WHAT YOU NEED TO DO
Line count for the string "steps" in the records below: report that figure and nothing else.

Start of THE INPUT

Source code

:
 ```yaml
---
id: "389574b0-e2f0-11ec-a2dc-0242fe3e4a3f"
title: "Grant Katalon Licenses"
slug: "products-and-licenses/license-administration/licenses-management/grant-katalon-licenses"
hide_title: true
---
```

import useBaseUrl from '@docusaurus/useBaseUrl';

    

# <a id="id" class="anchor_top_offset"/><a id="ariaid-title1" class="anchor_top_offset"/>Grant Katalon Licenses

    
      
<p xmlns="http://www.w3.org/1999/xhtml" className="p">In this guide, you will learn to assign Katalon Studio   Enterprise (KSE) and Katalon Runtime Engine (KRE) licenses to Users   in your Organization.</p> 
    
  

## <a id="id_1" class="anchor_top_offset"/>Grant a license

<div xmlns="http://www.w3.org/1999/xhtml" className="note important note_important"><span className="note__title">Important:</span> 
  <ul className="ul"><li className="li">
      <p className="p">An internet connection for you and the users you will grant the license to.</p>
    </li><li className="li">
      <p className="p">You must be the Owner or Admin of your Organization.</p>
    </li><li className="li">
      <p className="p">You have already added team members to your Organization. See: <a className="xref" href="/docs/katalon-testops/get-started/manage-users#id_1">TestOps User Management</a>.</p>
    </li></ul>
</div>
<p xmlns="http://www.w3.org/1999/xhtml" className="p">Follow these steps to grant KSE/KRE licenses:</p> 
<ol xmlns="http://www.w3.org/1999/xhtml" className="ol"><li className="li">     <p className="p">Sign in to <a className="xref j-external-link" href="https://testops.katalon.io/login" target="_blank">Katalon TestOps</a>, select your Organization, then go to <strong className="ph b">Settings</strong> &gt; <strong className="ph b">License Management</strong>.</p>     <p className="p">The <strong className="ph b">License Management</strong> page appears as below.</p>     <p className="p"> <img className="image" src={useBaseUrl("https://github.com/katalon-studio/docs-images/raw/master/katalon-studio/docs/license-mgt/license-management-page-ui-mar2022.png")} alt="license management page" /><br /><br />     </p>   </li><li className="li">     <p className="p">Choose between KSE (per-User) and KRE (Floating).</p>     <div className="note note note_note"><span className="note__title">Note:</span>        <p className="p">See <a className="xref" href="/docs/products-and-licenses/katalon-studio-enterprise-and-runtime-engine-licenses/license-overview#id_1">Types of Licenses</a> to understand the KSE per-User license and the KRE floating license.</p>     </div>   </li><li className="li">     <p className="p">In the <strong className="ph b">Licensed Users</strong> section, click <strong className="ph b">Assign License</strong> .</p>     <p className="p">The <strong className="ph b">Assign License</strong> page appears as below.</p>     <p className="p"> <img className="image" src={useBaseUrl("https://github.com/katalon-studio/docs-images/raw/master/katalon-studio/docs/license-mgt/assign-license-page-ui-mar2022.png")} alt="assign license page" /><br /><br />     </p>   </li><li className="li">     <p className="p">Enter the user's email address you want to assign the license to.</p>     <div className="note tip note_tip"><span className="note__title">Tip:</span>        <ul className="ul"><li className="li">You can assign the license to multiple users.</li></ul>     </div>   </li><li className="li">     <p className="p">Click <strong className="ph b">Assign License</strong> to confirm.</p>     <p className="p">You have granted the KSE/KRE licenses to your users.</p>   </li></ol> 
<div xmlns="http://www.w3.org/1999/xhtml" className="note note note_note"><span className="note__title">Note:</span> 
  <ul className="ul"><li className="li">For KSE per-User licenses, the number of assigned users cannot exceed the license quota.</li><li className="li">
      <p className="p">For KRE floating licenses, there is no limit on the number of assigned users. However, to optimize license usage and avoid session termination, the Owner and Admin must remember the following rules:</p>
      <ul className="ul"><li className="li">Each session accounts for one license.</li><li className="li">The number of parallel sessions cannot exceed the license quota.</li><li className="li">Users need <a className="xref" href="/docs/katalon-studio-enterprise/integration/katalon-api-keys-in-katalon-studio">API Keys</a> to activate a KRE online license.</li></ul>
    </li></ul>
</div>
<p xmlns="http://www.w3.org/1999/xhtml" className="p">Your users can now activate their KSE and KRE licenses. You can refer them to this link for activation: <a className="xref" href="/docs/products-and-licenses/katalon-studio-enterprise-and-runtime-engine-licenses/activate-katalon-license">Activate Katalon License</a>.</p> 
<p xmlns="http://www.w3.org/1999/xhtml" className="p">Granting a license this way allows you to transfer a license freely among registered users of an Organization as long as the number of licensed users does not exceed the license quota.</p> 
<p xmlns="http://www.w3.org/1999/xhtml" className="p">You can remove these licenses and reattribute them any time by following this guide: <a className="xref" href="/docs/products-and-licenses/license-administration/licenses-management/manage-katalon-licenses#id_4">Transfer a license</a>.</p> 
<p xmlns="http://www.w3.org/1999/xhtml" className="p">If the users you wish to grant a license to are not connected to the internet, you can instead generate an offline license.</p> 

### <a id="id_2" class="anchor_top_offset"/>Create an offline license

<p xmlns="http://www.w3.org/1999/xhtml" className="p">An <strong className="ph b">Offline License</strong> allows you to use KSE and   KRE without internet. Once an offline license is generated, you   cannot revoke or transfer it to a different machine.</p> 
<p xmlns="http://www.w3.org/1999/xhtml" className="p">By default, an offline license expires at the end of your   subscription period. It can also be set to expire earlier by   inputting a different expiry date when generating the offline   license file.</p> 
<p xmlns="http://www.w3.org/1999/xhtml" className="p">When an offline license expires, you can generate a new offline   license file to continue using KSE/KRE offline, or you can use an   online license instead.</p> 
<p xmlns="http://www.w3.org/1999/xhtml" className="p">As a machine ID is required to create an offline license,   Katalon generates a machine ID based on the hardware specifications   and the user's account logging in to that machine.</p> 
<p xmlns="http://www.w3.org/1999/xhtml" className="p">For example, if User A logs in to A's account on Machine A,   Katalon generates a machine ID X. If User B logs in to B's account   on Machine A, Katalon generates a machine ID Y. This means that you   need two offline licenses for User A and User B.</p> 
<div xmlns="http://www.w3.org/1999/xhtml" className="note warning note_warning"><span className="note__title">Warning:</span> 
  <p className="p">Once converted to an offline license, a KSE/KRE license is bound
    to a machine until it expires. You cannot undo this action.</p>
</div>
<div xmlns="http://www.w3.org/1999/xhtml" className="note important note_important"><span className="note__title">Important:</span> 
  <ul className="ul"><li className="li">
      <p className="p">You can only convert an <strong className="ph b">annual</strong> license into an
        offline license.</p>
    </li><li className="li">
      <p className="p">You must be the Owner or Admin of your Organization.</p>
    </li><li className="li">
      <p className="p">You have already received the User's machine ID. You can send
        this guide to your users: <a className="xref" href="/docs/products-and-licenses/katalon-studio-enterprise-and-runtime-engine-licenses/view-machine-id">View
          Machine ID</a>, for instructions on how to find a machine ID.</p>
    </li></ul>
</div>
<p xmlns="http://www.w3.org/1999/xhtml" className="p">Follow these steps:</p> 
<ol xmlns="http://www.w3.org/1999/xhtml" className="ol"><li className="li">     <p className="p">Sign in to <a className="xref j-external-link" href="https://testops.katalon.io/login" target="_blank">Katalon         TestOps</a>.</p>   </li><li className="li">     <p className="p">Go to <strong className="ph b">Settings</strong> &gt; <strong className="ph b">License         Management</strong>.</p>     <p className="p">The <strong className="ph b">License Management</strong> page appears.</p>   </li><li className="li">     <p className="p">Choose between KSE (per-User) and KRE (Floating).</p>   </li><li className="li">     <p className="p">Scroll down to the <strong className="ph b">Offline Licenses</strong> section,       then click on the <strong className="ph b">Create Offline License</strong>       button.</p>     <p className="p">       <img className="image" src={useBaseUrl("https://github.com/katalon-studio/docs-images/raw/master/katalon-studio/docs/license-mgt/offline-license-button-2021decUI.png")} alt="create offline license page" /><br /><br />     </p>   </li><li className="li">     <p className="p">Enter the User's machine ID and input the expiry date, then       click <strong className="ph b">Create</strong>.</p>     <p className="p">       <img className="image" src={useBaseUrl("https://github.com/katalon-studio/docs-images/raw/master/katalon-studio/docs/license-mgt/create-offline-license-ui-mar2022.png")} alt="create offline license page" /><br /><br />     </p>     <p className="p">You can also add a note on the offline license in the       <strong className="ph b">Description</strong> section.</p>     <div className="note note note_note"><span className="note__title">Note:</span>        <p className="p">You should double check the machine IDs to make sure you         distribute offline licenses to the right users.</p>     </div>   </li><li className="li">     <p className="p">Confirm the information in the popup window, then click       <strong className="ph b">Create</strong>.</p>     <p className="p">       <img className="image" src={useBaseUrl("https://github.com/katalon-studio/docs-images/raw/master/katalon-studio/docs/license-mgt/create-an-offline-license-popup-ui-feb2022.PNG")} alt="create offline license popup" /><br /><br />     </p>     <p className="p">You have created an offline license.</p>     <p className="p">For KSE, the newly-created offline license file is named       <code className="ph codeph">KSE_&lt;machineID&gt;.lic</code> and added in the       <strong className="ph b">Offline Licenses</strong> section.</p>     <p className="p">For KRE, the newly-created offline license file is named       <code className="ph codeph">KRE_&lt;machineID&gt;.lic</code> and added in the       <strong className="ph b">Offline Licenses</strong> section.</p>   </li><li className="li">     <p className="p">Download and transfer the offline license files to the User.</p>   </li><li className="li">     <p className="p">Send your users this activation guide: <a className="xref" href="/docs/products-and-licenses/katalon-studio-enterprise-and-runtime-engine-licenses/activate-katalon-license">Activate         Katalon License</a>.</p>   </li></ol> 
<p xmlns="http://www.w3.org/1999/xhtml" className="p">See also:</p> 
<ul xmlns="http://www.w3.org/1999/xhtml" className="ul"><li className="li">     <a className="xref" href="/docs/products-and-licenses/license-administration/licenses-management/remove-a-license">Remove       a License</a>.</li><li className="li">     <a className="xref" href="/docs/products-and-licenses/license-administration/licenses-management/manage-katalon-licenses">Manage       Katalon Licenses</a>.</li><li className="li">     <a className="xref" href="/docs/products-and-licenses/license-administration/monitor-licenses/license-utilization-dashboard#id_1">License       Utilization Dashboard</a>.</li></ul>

End of THE INPUT

RESPONSE BELOW
2